The Press and Journal (Aberdeen and Aberdeenshire) - - SPORT -

Andy Mur­ray was tired but happy af­ter com­ing through a gru­elling three-set show­down with Cameron Nor­rie to book his place in the quar­ter-fi­nals at the China Open.

The 32-year-old claimed his first back-to-back Tour sin­gles wins since un­der­go­ing hip surgery in Jan­uary with a 7-6 (6), 6-7 (4), 6-1 vic­tory over his fel­low Bri­ton in Bei­jing to make the last eight for the first time in 12 months.

How­ever he had to dig deep to do so, bat­tling through fa­tigue in the sec­ond set be­fore surg­ing across the fin­ish­ing line to set up a show­down with either top seed Do­minic Thiem or Chi­nese wild card Zhang Zhizhen to­mor­row.

There were flashes of the touch and plenty of the grit which took the for­mer world num­ber one to the pin­na­cle of the game in a con­test which lasted two hours and 52 min­utes.

Mur­ray said: “I’m tired – I just had a sleep be­fore com­ing. I’m re­ally tired.

“That’s the first time I’ve had to do that since I came back.

“It’s some­thing that I need to kind of get used to again, es­pe­cially play­ing at this level and that in­ten­sity.

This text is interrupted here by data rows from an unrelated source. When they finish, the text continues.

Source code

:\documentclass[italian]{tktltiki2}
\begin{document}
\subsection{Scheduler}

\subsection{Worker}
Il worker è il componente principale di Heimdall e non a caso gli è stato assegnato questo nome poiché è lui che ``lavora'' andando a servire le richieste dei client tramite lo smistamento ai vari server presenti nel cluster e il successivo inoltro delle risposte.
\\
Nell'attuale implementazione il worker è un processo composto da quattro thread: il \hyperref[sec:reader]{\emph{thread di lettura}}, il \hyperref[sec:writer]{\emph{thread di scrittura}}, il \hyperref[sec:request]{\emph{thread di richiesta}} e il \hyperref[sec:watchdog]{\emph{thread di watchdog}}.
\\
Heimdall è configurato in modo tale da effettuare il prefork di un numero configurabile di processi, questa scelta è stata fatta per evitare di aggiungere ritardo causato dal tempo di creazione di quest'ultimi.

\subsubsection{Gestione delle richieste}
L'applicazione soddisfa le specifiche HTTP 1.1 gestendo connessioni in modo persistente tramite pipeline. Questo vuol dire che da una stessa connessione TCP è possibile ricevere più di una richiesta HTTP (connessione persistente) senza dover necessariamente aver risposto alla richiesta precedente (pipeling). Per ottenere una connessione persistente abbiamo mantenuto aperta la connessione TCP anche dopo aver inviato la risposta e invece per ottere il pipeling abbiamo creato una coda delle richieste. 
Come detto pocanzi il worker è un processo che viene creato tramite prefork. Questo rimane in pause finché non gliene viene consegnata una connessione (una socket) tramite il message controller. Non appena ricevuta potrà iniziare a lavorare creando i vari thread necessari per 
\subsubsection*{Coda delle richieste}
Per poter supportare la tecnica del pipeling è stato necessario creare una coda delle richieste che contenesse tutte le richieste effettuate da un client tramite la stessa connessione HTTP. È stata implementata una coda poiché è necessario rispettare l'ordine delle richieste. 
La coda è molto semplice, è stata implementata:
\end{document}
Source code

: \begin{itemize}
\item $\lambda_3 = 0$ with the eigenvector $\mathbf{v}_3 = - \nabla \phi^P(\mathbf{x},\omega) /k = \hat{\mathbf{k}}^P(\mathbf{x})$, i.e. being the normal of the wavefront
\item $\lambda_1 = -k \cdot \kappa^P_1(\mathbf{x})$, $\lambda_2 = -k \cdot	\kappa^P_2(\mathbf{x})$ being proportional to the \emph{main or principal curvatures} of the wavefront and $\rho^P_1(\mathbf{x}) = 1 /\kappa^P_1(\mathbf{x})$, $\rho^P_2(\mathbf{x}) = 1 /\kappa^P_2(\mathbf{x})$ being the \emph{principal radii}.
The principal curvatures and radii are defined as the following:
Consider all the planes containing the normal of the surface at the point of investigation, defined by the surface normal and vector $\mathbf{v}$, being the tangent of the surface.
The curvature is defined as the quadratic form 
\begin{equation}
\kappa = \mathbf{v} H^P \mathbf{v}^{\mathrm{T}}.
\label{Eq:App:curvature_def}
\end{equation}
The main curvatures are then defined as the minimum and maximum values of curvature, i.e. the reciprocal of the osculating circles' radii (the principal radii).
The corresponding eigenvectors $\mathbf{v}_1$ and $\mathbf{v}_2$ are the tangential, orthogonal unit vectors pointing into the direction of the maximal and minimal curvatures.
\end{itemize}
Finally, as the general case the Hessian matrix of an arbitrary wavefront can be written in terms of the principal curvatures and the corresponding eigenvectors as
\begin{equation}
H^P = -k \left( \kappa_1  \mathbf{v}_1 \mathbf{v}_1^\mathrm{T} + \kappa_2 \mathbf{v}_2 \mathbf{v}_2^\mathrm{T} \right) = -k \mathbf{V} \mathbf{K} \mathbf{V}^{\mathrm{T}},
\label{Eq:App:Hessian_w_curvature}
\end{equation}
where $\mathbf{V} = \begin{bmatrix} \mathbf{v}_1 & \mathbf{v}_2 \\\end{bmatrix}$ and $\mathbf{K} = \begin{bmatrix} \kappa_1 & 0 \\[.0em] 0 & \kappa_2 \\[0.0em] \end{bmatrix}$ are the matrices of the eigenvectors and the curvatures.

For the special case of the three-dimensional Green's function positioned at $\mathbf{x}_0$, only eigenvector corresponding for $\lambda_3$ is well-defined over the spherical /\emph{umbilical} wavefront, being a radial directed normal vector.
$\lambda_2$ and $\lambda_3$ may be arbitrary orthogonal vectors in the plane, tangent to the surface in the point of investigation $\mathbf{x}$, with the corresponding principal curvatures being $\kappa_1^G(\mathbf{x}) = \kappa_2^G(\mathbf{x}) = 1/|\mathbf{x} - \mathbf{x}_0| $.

“It was a good step for me. It’s great that I won the match.

“Whether I’d won or lost it, I was able to come out the fol­low­ing day and be com­pet­i­tive and play some good ten­nis. “But ob­vi­ously I’m happy I’ve got the day off to­mor­row to re­cover.”

The twice Wim­ble­don win­ner served for the first set at 5-3, but was bro­ken and Nor­rie also saved three set points in the tie-break be­fore a dou­ble fault handed it to his op­po­nent. How­ever, the Bri­tish num­ber three made Mur­ray pay in the sec­ond set as he raced into a 5-2 lead with the dou­ble Olympic gold medal­list wilt­ing.

He did sum­mon up im­pres­sive re­serves to square it at 5-5, but Nor­rie claimed the tie-break.

But far from ca­pit­u­lat­ing, Mur­ray re­sponded in dev­as­tat­ing fash­ion, se­cur­ing a dou­ble break as he claimed the first five games of the fi­nal set and even­tu­ally won it 6-1.

Mur­ray said: “The good thing about ten­nis is that you can change strat­egy.

“If you watched the end of the sec­ond set, pretty much the whole of the third set, I tried to keep the points short. I started com­ing to the net a lot more. My feel­ing was that the av­er­age rally length went down by quite a few shots.

“In the third set, I didn’t re­ally feel like out of breath af­ter any of the ral­lies, whereas in the mid­dle of the sec­ond set, I felt like there were three or four games where we were play­ing a lot of long points, but he was also dic­tat­ing the ral­lies.”